It was this level of social impact that appealed to the City of Vincent, a council that seeks out socially motivated services. “Social impact is an important consideration in procurement,” City Mayor, Emma Cole, points out. “Additionally, youth issues, including youth unemployment, are a priority for the City of Vincent.”
ReNew’s service provision filled a niggling gap: that of basic, detail oriented but necessary works that larger providers are often reluctant to take on. The small teams are able to achieve attention to detail and a higher quality of work with the WHS protections of an established parent company.
Soon after the contract commenced, the City began receiving positive feedback from residents about the level of cleanliness in their alleyways, and quality of maintenance work around their neighbourhoods. Residents felt able to approach the small teams and began talking to supervisors and employees. ReNew recruits could proudly tell them that this was their first job, while supervisors explained the social impact City of Vincent was supporting.
The commercial model has proved highly successful for ReNew, which has gone from strength to strength since its inception.
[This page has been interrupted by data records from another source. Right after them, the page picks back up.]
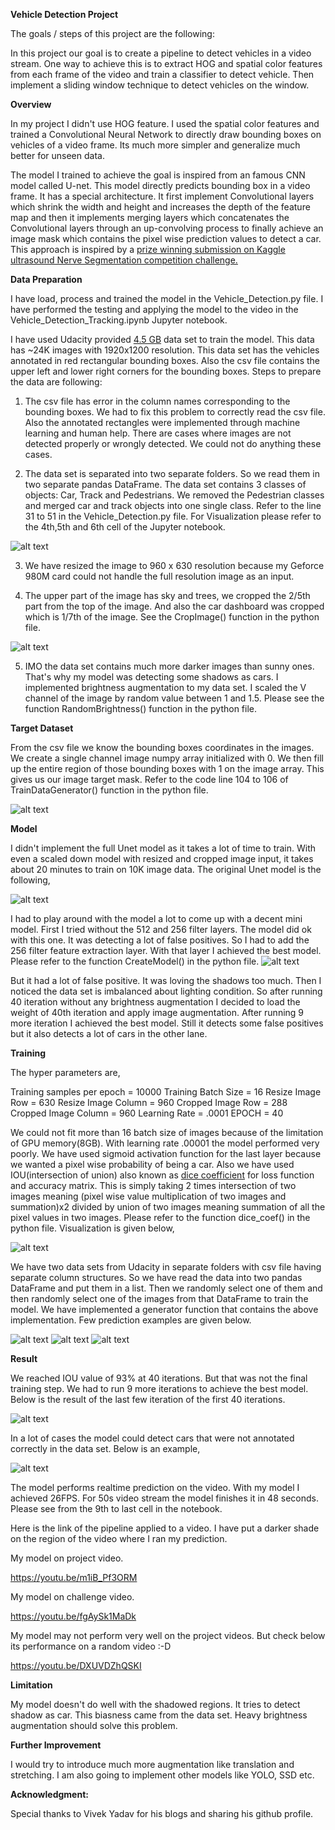 [//]: # (Image References)
[image1]: ./images/Read_Data.JPG
[image2]: ./images/Cropped.JPG
[image3]: ./images/Target_Mask.JPG
[image4]: ./images/Unet.png
[image5]: ./images/model.JPG
[image6]: ./images/IOU.JPG
[image7]: ./images/pred1.png
[image8]: ./images/pred2.png
[image9]: ./images/pred3.png
[image10]: ./images/almost_unet.PNG
[image11]: ./images/better_than_human.png

**Vehicle Detection Project**

The goals / steps of this project are the following:

In this project our goal is to create a pipeline to detect vehicles in a video stream. One way to achieve this is to extract HOG and spatial color features from each frame of the video and train a classifier to detect vehicle. Then implement a sliding window technique to detect vehicles on the window.


**Overview**

In my project I didn't use HOG feature. I used the spatial color features and trained a Convolutional Neural Network to directly draw bounding boxes on vehicles of a video frame. Its much more simpler and generalize much better for unseen data.

The model I trained to achieve the goal is inspired from an famous CNN model called U-net. This model directly predicts bounding box in a video frame. It has a special architecture. It first implement Convolutional layers which shrink the width and height and increases the depth of the feature map and then it implements merging layers which concatenates the Convolutional layers through an up-convolving process to finally achieve an image mask which contains the pixel wise prediction values to detect a car. This approach is inspired by a [prize winning submission on Kaggle ultrasound Nerve Segmentation competition challenge.](https://github.com/jocicmarko/ultrasound-nerve-segmentation)

**Data Preparation**

I have load, process and trained the model in the Vehicle_Detection.py file. I have performed the testing and applying the model to the video in the Vehicle_Detection_Tracking.ipynb Jupyter notebook.

I have used Udacity provided [4.5 GB](https://github.com/udacity/self-driving-car/tree/master/annotations) data set to train the model. This data has ~24K images with 1920x1200 resolution. This data set has the vehicles annotated in red rectangular bounding boxes. Also the csv file contains the upper left and lower right corners for the bounding boxes. Steps to prepare the data are following:

1) The csv file has error in the column names corresponding to the bounding boxes. We had to fix this problem to correctly read the csv file. Also the annotated rectangles were implemented through machine learning and human help. There are cases where images are not detected properly or wrongly detected. We could not do anything these cases.

2) The data set is separated into two separate folders. So we read them in two separate pandas DataFrame. The data set contains 3 classes of objects: Car, Track and Pedestrians. We removed the Pedestrian classes and merged car and track objects into one single class. Refer to the line 31 to 51 in the Vehicle_Detection.py file. For Visualization please refer to the 4th,5th and 6th cell of the Jupyter notebook.

![alt text][image1]

3) We have resized the image to 960 x 630 resolution because my Geforce 980M card could not handle the full resolution image as an input.

4) The upper part of the image has sky and trees, we cropped the 2/5th part from the top of the image. And also the car dashboard was cropped which is 1/7th of the image. See the CropImage() function in the python file.

![alt text][image2]

5) IMO the data set contains much more darker images than sunny ones. That's why my model was detecting some shadows as cars. I implemented brightness augmentation to my data set. I scaled the V channel of the image by random value between 1 and 1.5. Please see the function RandomBrightness() function in the python file.

**Target Dataset**

From the csv file we know the bounding boxes coordinates in the images. We create a single channel image numpy array initialized with 0. We then fill up the entire region of those bounding boxes with 1 on the image array. This gives us our image target mask. Refer to the code line 104 to 106 of TrainDataGenerator() function in the python file.

![alt text][image3]


**Model**

I didn't implement the full Unet model as it takes a lot of time to train. With even a scaled down model with resized and cropped image input, it takes about 20 minutes to train on 10K image data. The original Unet model is the following,

![alt text][image4]

I had to play around with the model a lot to come up with a decent mini model. First I tried without the 512 and 256 filter layers. The model did ok with this one. It was detecting a lot of false positives. So I had to add the 256 filter feature extraction layer. With that layer I achieved the best model. Please refer to the function CreateModel() in the python file.
![alt text][image5]

But it had a lot of false positive. It was loving the shadows too much. Then I noticed the data set is imbalanced about lighting condition. So after running 40 iteration without any brightness augmentation I decided to load the weight of 40th iteration and apply image augmentation. After running 9 more iteration I achieved the best model. Still it detects some false positives but it also detects a lot of cars in the other lane.

**Training**

The hyper parameters are,

Training samples per epoch = 10000
Training Batch Size = 16
Resize Image Row = 630
Resize Image Column = 960
Cropped Image Row = 288
Cropped Image Column = 960
Learning Rate = .0001
EPOCH = 40

We could not fit more than 16 batch size of images because of the limitation of GPU memory(8GB). With learning rate .00001 the model performed very poorly. We have used sigmoid activation function for the last layer because we wanted a pixel wise probability of being a car. Also we have used IOU(intersection of union) also known as [dice coefficient](https://en.wikipedia.org/wiki/S%C3%B8rensen%E2%80%93Dice_coefficient) for loss function and accuracy matrix. This is simply taking 2 times intersection of two images meaning (pixel wise value multiplication of two images and summation)x2 divided by union of two images meaning summation of all the pixel values in two images. Please refer to the function dice_coef() in the python file. Visualization is given below,

![alt text][image6]

We have two data sets from Udacity in separate folders with csv file having separate column structures. So we have read the data into two pandas DataFrame and put them in a list. Then we randomly select one of them and then randomly select one of the images from that DataFrame to train the model. We have implemented a generator function that contains the above implementation. Few prediction examples are given below.

![alt text][image7]
![alt text][image8]
![alt text][image9]


**Result**

We reached IOU value of 93% at 40 iterations. But that was not the final training step. We had to run 9 more iterations to achieve the best model. Below is the result of the last few iteration of the first 40 iterations.

![alt text][image10]

In a lot of cases the model could detect cars that were not annotated correctly in the data set. Below is an example,

![alt text][image11]

The model performs realtime prediction on the video. With my model I achieved 26FPS. For 50s video stream the model finishes it in 48 seconds. Please see from the 9th to last cell in the notebook.

Here is the link of the pipeline applied to a video. I have put a darker shade on the region of the video where I ran my prediction.

My model on project video.

https://youtu.be/m1iB_Pf3ORM

My model on challenge video.

https://youtu.be/fgAySk1MaDk

My model may not perform very well on the project videos. But check below its performance on a random video :-D

https://youtu.be/DXUVDZhQSKI

**Limitation**

My model doesn't do well with the shadowed regions. It tries to detect shadow as car. This biasness came from the data set. Heavy brightness augmentation should solve this problem.

**Further Improvement**

I would try to introduce much more augmentation like translation and stretching. I am also going to implement other models like YOLO, SSD etc.

**Acknowledgment:**

Special thanks to Vivek Yadav for his blogs and sharing his github profile.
It’s been accredited by leading industry organisations such as CBRE, Programmed, Colliers International and Spotless, and has established partnerships with Kennards Hire Foundation and Impact100 WA. In 2019, ReNew was also approved as a preferred supplier of WALGA, (WA Local Government Association), for their Parks and Gardens procurement panel.
For Colliers International, one of ReNew’s early clients, the experience has been nothing but positive. “From the time we first reached out, ReNew has been something that we are all proud of,” says assistant property manager Phoebe Laing. “The teams ReNew employs provide high quality work, and the supervisors are very easy to deal with. Our clients have been very impressed with the professionalism and are very keen to embrace socially responsible practices.”
Social procurement is a strong priority for Colliers. “The team are always looking for ways to help the community, whether that is supporting not-for-profits, or engaging contractors that embody the values we think promise social impact,” says Nadia Mohiuddin, also an assistant property manager with Colliers. “For the sites that I have engaged ReNew on, the idea to tackle youth issues was a huge selling point and something we were excited to help put into action.” ReNew fits Colliers particularly well as current projects have been in areas of high youth unemployment, where the issue is keenly felt by residents. “Often the groups in the community who are seen to be perpetrating the big problems are doing so as a product of the system,” Ms Mohiuddin continues. “Mentoring programs are a great way to give someone a helping hand to break down the barriers that society has put up for them.”
Under legislated Social Enterprise Certification programs such as those in the eastern states, services like ReNew are recognised and accredited to meet social procurement requirements. Despite WA not yet having such legislation, WALGA recognises the importance of social procurement through their Sustainable Supplier Performance measures. ReNew, which meets WALGA’s criteria, is a leading example of corporate social responsibility in action, and how purchasing power can create deeper value for clients and communities alike.
ReNew is proof that service provision can be so much more than getting the job done; a sentiment that is already reverberating through Perth communities.